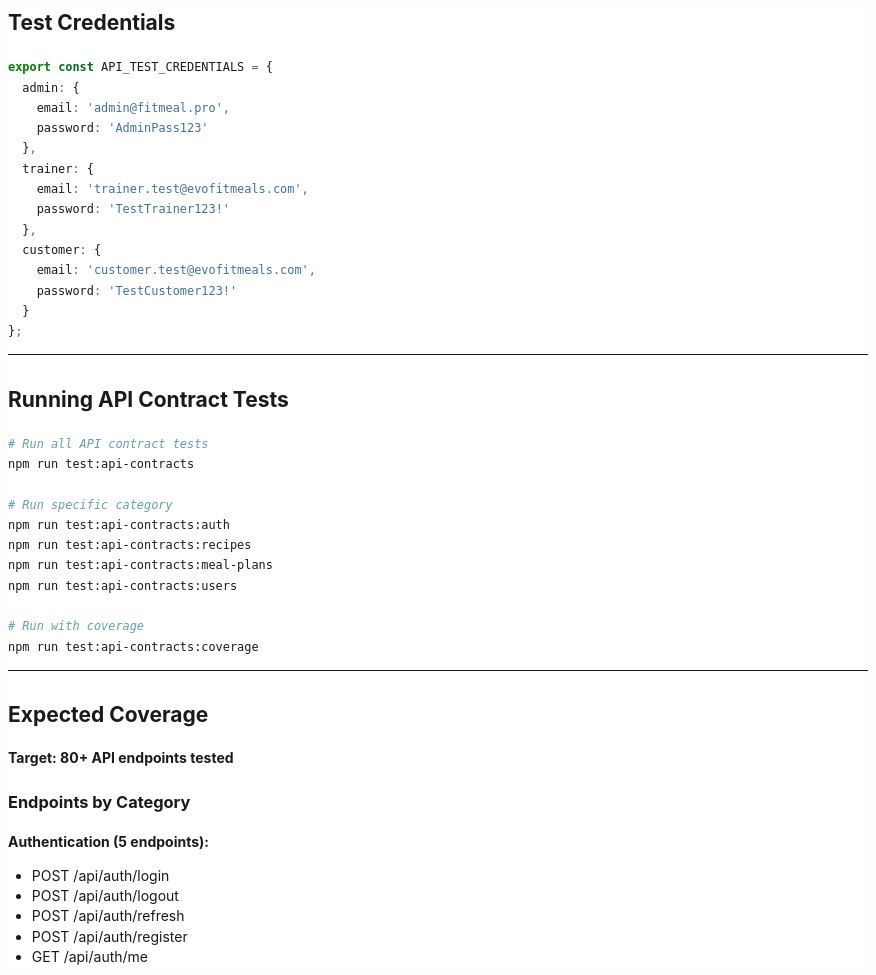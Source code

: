 
## Test Credentials

```typescript
export const API_TEST_CREDENTIALS = {
  admin: {
    email: 'admin@fitmeal.pro',
    password: 'AdminPass123'
  },
  trainer: {
    email: 'trainer.test@evofitmeals.com',
    password: 'TestTrainer123!'
  },
  customer: {
    email: 'customer.test@evofitmeals.com',
    password: 'TestCustomer123!'
  }
};
```

---

## Running API Contract Tests

```bash
# Run all API contract tests
npm run test:api-contracts

# Run specific category
npm run test:api-contracts:auth
npm run test:api-contracts:recipes
npm run test:api-contracts:meal-plans
npm run test:api-contracts:users

# Run with coverage
npm run test:api-contracts:coverage
```

---

## Expected Coverage

**Target: 80+ API endpoints tested**

### Endpoints by Category

**Authentication (5 endpoints):**
- POST /api/auth/login
- POST /api/auth/logout
- POST /api/auth/refresh
- POST /api/auth/register
- GET /api/auth/me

#### WHAT NEEDS TO BE DONE
From the records above, pick out and copy each line holding the word "email".

#### RESULT OF THE EXERCISE
    email: 'admin@fitmeal.pro',
    email: 'trainer.test@evofitmeals.com',
    email: 'customer.test@evofitmeals.com',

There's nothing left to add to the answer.